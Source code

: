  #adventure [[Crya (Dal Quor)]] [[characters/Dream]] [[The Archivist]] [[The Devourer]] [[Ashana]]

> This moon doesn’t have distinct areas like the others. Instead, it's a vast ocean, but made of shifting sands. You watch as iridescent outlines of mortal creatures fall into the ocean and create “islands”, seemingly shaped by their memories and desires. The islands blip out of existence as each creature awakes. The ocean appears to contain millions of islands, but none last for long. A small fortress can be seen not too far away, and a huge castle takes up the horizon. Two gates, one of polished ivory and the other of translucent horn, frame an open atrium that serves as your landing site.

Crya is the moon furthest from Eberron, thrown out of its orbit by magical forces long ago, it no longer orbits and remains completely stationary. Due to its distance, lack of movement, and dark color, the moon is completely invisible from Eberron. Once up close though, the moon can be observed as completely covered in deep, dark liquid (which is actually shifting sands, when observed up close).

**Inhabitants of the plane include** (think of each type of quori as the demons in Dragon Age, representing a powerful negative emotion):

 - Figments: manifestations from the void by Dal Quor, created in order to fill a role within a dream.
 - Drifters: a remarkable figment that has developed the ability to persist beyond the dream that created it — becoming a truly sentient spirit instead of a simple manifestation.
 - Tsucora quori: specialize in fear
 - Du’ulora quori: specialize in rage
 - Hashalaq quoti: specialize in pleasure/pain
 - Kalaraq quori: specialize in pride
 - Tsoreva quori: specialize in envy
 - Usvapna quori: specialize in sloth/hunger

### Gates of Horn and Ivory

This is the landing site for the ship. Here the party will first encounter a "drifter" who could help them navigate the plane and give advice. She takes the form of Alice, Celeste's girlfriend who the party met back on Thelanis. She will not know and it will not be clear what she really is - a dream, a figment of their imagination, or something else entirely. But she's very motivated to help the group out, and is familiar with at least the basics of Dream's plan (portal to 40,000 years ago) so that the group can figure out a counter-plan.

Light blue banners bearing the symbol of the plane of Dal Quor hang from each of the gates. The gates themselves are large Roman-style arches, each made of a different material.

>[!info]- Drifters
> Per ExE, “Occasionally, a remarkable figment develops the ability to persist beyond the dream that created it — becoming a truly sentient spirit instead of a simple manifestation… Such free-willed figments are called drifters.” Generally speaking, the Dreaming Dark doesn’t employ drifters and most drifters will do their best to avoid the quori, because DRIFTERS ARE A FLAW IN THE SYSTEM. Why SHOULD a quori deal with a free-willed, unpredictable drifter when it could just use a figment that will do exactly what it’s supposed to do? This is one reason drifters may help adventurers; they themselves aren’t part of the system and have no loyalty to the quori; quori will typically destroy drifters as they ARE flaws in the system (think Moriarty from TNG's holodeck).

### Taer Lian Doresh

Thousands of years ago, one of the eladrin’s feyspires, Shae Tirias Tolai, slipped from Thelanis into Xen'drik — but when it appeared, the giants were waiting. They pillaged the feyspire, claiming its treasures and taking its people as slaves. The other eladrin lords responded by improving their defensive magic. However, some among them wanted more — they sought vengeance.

...

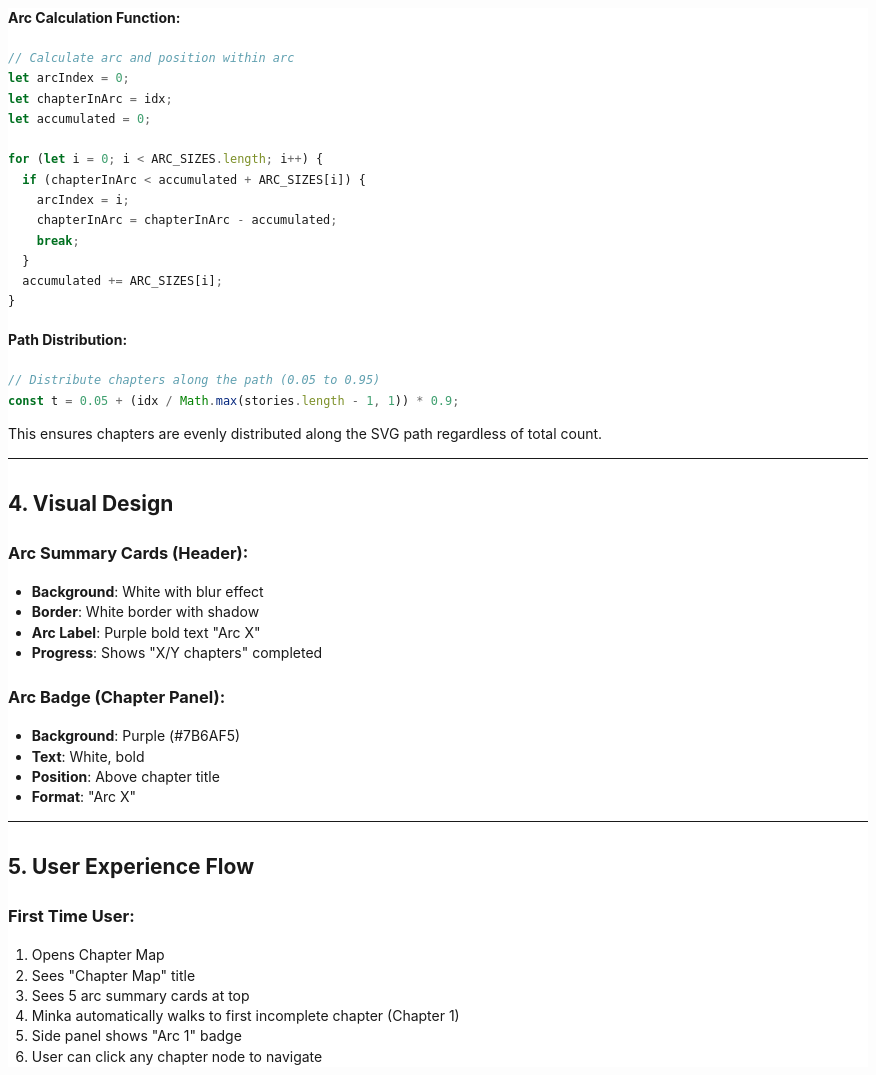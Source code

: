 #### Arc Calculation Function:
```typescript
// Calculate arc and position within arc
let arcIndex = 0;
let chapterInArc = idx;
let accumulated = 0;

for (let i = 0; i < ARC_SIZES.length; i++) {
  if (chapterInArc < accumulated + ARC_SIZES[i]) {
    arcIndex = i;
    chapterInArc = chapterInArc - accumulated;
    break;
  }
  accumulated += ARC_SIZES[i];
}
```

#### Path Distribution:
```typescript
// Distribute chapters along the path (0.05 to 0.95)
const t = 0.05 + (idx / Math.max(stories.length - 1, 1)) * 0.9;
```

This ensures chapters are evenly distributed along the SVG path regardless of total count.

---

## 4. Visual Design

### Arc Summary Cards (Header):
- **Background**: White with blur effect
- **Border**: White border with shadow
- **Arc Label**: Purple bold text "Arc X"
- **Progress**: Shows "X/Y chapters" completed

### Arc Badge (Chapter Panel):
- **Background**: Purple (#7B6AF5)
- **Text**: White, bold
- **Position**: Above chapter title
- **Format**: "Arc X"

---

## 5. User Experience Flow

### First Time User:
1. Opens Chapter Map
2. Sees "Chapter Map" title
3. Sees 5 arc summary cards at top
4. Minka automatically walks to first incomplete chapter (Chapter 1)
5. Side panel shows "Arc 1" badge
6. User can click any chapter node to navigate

---

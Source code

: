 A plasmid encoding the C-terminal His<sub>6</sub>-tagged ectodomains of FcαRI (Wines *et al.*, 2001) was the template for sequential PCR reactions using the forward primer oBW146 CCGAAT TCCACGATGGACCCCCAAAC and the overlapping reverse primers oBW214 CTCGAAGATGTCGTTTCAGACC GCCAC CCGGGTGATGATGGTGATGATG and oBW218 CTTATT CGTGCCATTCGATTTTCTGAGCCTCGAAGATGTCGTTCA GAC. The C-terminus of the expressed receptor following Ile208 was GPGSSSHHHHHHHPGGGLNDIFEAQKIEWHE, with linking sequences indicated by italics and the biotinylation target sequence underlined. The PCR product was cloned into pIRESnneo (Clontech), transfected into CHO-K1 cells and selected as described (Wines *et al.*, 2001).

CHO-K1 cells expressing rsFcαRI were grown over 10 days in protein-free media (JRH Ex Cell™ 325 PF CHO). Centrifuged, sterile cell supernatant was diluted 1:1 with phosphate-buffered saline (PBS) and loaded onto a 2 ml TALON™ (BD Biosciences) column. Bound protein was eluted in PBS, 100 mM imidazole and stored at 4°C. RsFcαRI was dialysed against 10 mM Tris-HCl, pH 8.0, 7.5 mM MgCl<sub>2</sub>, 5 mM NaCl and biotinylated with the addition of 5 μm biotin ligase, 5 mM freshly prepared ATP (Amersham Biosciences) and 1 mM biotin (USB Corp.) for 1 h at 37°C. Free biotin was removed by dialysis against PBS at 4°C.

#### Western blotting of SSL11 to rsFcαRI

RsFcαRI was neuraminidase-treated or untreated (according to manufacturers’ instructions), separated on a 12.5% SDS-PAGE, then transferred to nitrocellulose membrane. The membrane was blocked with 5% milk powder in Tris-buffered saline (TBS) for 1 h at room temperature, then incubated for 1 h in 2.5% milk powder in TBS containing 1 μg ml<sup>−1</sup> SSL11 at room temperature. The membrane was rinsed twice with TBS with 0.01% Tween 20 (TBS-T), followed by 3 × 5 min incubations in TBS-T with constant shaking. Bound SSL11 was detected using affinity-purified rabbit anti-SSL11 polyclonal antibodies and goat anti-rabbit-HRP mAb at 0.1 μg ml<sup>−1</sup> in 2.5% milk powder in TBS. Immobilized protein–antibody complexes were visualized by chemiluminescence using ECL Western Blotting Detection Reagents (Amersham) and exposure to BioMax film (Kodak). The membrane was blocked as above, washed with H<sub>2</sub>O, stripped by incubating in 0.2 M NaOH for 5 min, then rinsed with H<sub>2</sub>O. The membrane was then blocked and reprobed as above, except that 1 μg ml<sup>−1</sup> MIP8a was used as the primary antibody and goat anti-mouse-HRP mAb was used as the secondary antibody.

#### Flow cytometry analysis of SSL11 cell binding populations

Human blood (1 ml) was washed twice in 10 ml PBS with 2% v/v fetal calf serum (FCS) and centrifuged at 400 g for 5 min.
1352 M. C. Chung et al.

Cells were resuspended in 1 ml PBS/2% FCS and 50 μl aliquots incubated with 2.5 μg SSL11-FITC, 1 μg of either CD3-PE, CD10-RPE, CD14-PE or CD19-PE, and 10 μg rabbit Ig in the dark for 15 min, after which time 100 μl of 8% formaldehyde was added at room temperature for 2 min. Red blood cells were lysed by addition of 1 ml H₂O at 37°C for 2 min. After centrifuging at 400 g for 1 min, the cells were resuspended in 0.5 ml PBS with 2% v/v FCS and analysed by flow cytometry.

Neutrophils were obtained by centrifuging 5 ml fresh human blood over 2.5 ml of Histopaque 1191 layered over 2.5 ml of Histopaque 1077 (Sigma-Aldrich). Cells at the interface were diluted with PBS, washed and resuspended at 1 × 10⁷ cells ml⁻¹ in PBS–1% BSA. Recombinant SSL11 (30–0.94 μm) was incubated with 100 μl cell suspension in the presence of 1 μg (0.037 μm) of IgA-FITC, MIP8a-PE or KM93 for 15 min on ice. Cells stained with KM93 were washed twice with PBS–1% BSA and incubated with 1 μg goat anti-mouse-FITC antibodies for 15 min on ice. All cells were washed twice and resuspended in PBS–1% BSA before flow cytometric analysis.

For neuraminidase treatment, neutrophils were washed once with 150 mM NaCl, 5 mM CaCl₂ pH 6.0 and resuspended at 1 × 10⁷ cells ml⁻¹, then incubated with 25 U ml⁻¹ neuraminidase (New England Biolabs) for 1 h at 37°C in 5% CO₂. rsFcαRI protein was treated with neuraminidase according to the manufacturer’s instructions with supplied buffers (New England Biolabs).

What you should do
Copy out the lines of the data where the word "accumulated" can be found.

Answer section
let accumulated = 0;
  if (chapterInArc < accumulated + ARC_SIZES[i]) {
    chapterInArc = chapterInArc - accumulated;
  accumulated += ARC_SIZES[i];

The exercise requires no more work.